** Opening DATA FOR ANALYSIS block **

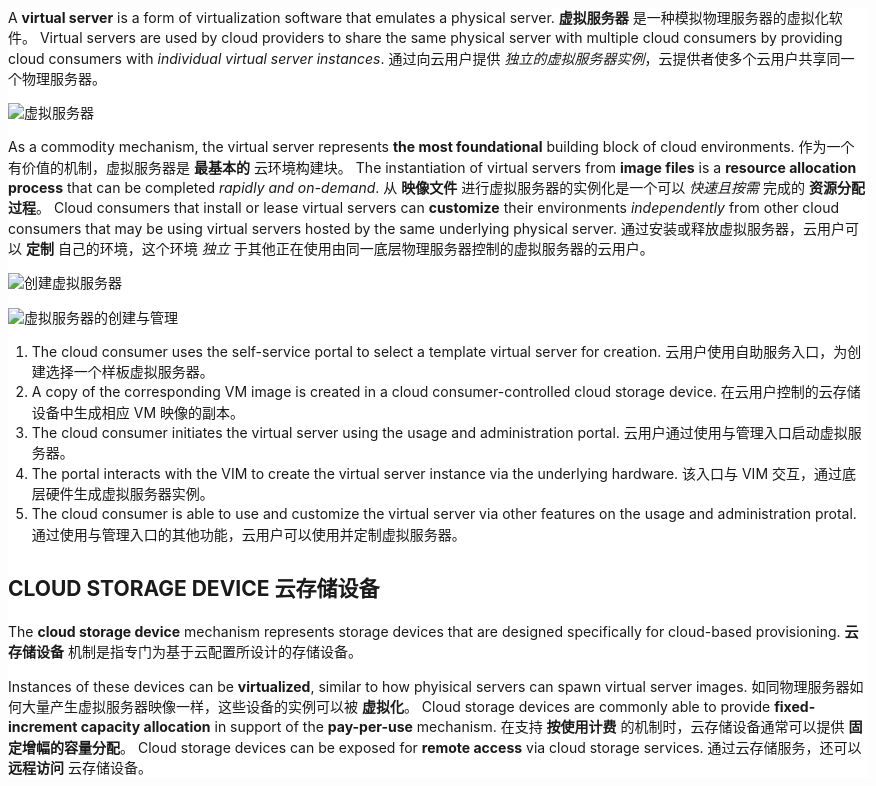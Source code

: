 A **virtual server** is a form of virtualization software that emulates a physical server.
**虚拟服务器** 是一种模拟物理服务器的虚拟化软件。
Virtual servers are used by cloud providers to share the same physical server with multiple cloud consumers by providing cloud consumers with *individual virtual server instances*.
通过向云用户提供 *独立的虚拟服务器实例*，云提供者使多个云用户共享同一个物理服务器。

![虚拟服务器](http://oxnec2zdn.bkt.clouddn.com/CloudComputing/xunifuwuqi.PNG)

As a commodity mechanism, the virtual server represents **the most foundational** building block of cloud environments.
作为一个有价值的机制，虚拟服务器是 **最基本的** 云环境构建块。
The instantiation of virtual servers from **image files** is a **resource allocation process** that can be completed *rapidly and on-demand*.
从 **映像文件** 进行虚拟服务器的实例化是一个可以 *快速且按需* 完成的 **资源分配过程**。
Cloud consumers that install or lease virtual servers can **customize** their environments *independently* from other cloud consumers that may be using virtual servers hosted by the same underlying physical server.
通过安装或释放虚拟服务器，云用户可以 **定制** 自己的环境，这个环境 *独立* 于其他正在使用由同一底层物理服务器控制的虚拟服务器的云用户。

![创建虚拟服务器](http://oxnec2zdn.bkt.clouddn.com/CloudComputing/chuangjianxunifuwuqi.PNG)

![虚拟服务器的创建与管理](http://oxnec2zdn.bkt.clouddn.com/CloudComputing/xunifuwuqidechaungjianyuguanli.PNG)

1. The cloud consumer uses the self-service portal to select a template virtual server for creation.
   云用户使用自助服务入口，为创建选择一个样板虚拟服务器。
2. A copy of the corresponding VM image is created in a cloud consumer-controlled cloud storage device.
   在云用户控制的云存储设备中生成相应 VM 映像的副本。
3. The cloud consumer initiates the virtual server using the usage and administration portal.
   云用户通过使用与管理入口启动虚拟服务器。
4. The portal interacts with the VIM to create the virtual server instance via the underlying hardware.
   该入口与 VIM 交互，通过底层硬件生成虚拟服务器实例。
5. The cloud consumer is able to use and customize the virtual server via other features on the usage and administration protal.
   通过使用与管理入口的其他功能，云用户可以使用并定制虚拟服务器。

## CLOUD STORAGE DEVICE 云存储设备

The **cloud storage device** mechanism represents storage devices that are designed specifically for cloud-based provisioning.
**云存储设备** 机制是指专门为基于云配置所设计的存储设备。

Instances of these devices can be **virtualized**, similar to how phyisical servers can spawn virtual server images.
如同物理服务器如何大量产生虚拟服务器映像一样，这些设备的实例可以被 **虚拟化**。
Cloud storage devices are commonly able to provide **fixed-increment capacity allocation** in support of the **pay-per-use** mechanism.
在支持 **按使用计费** 的机制时，云存储设备通常可以提供 **固定增幅的容量分配**。
Cloud storage devices can be exposed for **remote access** via cloud storage services.
通过云存储服务，还可以 **远程访问** 云存储设备。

** Closing DATA FOR ANALYSIS block **

- **WORK INSTRUCTIONS**
State the number of lines in the material holding the word "customize". Add nothing else.

- **RESULT OF THIS EXERCISE**
2